* [INPUT FOR THIS TASK]
########################################

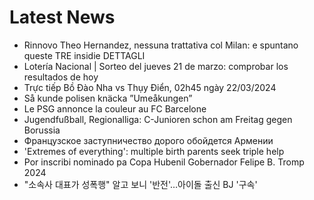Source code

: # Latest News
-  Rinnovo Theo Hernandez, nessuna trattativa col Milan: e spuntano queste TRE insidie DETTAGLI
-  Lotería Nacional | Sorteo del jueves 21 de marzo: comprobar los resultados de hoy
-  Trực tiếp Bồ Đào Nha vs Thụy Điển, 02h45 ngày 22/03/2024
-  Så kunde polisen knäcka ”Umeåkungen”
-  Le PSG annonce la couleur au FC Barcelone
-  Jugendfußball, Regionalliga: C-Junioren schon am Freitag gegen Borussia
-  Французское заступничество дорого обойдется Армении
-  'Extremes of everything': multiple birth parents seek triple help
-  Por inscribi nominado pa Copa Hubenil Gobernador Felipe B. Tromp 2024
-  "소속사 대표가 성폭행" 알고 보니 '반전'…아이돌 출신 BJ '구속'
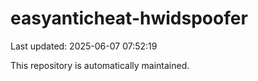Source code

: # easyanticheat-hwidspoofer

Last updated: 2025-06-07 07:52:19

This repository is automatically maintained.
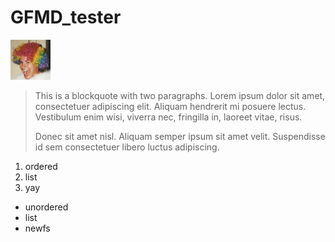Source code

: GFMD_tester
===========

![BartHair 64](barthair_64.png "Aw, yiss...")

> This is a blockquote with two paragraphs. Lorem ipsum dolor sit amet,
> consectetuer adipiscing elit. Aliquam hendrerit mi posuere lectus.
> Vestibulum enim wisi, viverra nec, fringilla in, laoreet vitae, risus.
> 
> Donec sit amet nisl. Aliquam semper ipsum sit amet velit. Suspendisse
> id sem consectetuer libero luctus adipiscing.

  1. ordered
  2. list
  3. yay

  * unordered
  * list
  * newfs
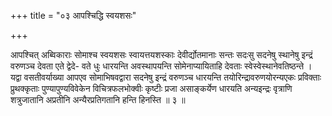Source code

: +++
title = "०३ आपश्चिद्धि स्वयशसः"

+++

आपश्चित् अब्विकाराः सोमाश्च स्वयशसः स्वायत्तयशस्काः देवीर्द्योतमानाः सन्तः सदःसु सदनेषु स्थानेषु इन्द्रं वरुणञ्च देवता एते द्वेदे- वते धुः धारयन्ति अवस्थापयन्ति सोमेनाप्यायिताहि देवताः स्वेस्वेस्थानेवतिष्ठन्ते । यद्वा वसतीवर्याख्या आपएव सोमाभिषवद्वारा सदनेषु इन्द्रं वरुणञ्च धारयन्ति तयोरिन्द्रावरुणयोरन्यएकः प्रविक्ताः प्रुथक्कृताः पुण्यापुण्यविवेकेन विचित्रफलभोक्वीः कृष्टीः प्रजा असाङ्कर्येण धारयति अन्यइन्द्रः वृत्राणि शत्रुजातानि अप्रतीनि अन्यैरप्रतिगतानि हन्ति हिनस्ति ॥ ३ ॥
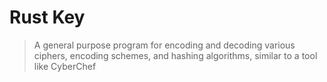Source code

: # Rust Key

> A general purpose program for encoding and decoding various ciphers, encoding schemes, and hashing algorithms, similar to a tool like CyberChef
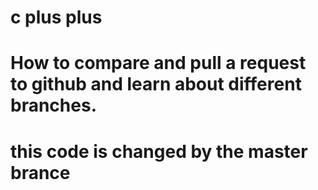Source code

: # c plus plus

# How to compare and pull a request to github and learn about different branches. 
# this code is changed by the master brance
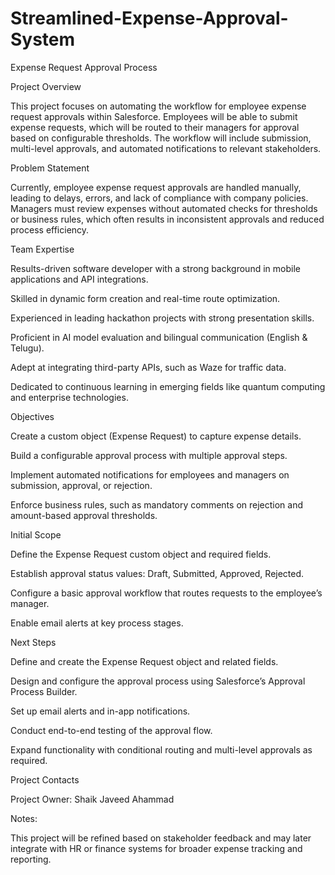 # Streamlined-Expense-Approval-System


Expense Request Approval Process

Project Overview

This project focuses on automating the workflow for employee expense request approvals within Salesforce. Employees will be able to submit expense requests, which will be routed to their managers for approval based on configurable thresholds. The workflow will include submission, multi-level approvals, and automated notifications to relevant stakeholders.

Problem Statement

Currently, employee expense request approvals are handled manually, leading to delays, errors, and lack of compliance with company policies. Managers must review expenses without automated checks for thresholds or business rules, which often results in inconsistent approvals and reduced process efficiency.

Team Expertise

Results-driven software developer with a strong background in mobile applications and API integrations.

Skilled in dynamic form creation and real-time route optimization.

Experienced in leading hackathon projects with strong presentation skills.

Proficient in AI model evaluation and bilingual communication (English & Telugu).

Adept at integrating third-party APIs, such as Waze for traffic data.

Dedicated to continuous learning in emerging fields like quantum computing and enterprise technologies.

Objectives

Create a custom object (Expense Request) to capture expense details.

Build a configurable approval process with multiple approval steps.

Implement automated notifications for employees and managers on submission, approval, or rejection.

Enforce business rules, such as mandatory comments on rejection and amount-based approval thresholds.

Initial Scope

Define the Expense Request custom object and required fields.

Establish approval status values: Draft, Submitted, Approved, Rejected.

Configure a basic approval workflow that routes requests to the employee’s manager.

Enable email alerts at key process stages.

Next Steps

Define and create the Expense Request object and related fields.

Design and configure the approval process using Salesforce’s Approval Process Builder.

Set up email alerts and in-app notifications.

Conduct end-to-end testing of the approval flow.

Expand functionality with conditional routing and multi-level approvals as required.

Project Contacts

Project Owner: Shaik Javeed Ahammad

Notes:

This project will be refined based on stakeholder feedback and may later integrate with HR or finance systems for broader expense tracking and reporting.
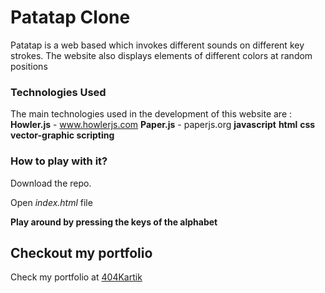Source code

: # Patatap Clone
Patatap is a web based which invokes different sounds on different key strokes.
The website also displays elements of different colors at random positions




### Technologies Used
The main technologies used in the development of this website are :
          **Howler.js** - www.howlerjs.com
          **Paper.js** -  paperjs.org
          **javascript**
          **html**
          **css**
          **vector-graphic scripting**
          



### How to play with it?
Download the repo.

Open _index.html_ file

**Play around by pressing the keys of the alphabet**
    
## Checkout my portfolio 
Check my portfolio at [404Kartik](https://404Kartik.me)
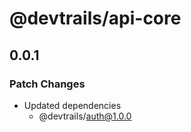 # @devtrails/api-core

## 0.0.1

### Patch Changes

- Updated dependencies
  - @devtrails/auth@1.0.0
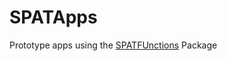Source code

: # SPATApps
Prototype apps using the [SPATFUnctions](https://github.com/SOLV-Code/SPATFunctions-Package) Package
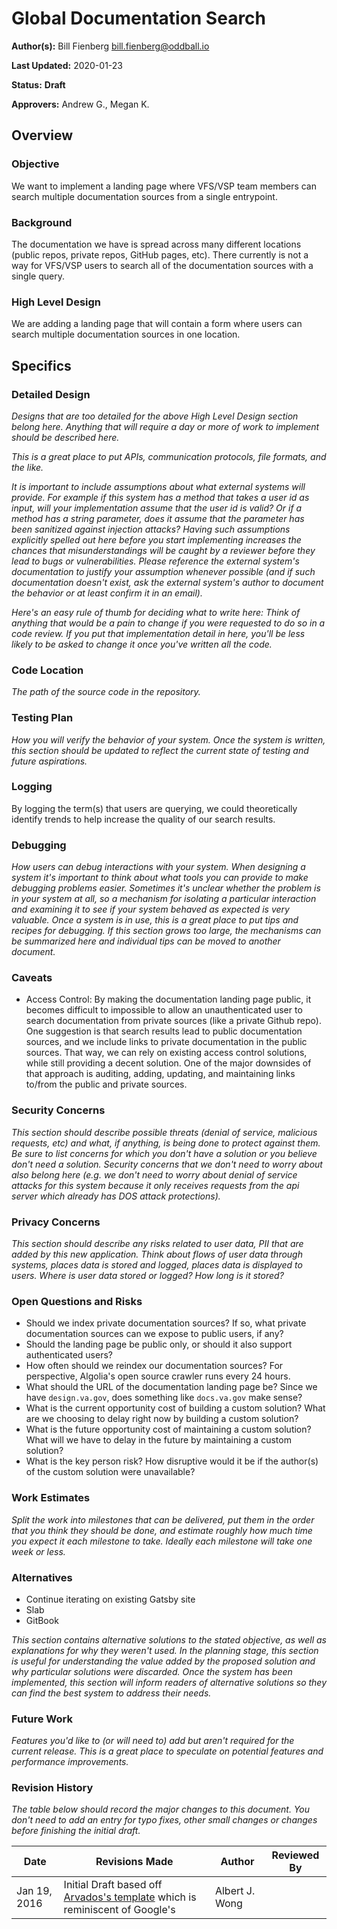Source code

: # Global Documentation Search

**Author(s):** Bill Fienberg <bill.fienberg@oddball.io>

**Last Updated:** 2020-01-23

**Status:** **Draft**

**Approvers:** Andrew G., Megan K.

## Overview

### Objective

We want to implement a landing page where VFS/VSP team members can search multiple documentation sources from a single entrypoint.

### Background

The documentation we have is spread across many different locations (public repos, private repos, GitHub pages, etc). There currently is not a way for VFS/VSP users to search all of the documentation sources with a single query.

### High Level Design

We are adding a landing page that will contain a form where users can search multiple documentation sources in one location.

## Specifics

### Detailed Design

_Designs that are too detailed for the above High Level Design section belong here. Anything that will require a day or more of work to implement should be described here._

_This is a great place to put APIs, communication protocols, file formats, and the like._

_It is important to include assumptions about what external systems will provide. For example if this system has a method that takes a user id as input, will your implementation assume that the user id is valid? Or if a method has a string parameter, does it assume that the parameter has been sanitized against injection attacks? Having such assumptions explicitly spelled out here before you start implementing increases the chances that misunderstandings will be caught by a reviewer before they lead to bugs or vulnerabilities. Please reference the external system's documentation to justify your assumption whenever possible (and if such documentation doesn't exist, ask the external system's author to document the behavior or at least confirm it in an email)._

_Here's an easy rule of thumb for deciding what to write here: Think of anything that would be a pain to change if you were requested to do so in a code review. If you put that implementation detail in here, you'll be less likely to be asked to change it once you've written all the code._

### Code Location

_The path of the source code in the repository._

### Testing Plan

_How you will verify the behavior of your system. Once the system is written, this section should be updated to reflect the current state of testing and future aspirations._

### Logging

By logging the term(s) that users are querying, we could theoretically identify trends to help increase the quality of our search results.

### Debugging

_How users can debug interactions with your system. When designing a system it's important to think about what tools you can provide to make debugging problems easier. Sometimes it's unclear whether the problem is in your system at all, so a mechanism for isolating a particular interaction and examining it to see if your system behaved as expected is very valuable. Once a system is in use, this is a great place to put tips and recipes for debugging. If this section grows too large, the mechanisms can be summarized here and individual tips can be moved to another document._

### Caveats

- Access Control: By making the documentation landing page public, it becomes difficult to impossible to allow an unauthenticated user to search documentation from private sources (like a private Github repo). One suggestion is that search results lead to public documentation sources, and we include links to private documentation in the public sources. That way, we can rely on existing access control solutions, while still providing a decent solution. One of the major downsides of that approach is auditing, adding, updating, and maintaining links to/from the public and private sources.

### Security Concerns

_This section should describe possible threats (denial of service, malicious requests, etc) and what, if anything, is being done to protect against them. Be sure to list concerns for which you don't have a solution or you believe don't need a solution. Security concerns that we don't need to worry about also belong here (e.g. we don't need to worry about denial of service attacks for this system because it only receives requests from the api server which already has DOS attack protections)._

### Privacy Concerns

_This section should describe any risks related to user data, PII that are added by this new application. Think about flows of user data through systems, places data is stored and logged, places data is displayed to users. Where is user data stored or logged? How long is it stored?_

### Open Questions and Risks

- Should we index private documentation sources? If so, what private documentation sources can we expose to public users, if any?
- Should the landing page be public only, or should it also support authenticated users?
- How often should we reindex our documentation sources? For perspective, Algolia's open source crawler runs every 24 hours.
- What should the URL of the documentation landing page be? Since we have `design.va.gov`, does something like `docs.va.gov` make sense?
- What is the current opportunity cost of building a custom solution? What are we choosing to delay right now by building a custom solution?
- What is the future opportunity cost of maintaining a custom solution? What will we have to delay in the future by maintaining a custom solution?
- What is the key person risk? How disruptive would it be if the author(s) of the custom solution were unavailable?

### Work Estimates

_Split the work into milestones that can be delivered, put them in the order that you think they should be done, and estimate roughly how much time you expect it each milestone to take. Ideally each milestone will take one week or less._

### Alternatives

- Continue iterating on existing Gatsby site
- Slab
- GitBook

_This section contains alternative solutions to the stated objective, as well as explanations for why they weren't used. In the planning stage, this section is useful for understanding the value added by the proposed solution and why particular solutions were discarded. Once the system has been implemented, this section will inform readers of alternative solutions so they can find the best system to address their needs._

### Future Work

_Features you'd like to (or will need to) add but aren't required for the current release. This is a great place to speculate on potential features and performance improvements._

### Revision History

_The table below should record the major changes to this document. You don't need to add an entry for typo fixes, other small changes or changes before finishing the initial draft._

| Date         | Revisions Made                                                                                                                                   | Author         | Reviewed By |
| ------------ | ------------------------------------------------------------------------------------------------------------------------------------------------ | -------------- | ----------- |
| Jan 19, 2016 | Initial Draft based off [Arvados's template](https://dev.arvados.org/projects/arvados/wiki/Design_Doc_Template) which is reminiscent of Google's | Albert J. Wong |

########################################

* [PROMPT]
Please work out how many lines in the records hold the string "file", and give only the number.

* [OUTPUT]
2